Dead Rhetoric: Have you been able to pick Dave’s brain regarding some of your questions or memories relating to his time/years with Megadeth and how much that has meant to you as a musician/guitar player?
Miranda: That’s another really cool subject. I actually started playing guitar with an acoustic guitar, my parents wanted me to play “Happy Birthday” on guitar and I hated that. I don’t know how I managed to hate it so much. I listened to rock and metal; my mom didn’t know where I got this from. At the end of the day, I didn’t want to play guitar until I heard more Brazilian artists. Even “Attitude” from Sepultura, that riff. I was watching MTV and I saw the video for “Holy Wars” – that opening riff – I knew that I had to play guitar. It gave me a purpose in life as a pre-teen that hated everything. It’s ironic that now I’m in a band with Dave Ellefson. Rust in Peace, that album is a cornerstone when it comes to my playing. Although I had a good musical background, I was more of a listener than a musician. That album made me want to be a musician.

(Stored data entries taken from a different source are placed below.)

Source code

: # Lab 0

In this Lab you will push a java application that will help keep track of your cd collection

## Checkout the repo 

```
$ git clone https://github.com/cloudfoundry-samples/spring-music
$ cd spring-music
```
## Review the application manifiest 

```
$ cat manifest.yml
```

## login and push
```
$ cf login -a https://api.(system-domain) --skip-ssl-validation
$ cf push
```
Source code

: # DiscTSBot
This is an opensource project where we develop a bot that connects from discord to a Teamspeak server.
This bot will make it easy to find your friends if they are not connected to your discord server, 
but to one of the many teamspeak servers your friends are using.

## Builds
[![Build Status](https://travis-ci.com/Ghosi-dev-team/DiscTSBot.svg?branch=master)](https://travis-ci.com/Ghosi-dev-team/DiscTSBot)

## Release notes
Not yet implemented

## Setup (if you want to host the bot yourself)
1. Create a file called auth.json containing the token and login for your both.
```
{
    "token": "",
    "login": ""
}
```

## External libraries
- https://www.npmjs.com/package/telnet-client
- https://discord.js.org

Dead Rhetoric: What concerns do you have most regarding the world that we live in today? Where do you think the leaders of the world need to put more focus, energy, or attention on to make things better for the average person/planet overall?
Miranda: This is a difficult one. We can have the most beautiful speech ever, but the interests behind the decisions that the people make, the politicians, may be beyond our comprehension. At the end of the day, countries don’t have friends, they have interests. They put their interests above the common man. We hope for the best, and I think in life if you treat yourself good, if you have good will and respect towards others, it’s a good first step to make the world a better place. If you want to point the finger at the politicians, you are just doing the same thing.
Dead Rhetoric: What’s on the agenda for any activities related to Dieth over the next twelve months or so for promotion, live shows, etc.?
Miranda: We have a lot of work. We are fully booked until September. Our management company is from the US, they just called us to have more plans to follow up with after September. We are receiving a list of things to do. We have more videos to be recorded. We have some opportunities to tour the US already. In between these things, I want to keep a routine of writing new music. We have some songs that didn’t go on the first album. We left behind three or four tunes that could become something for the new album.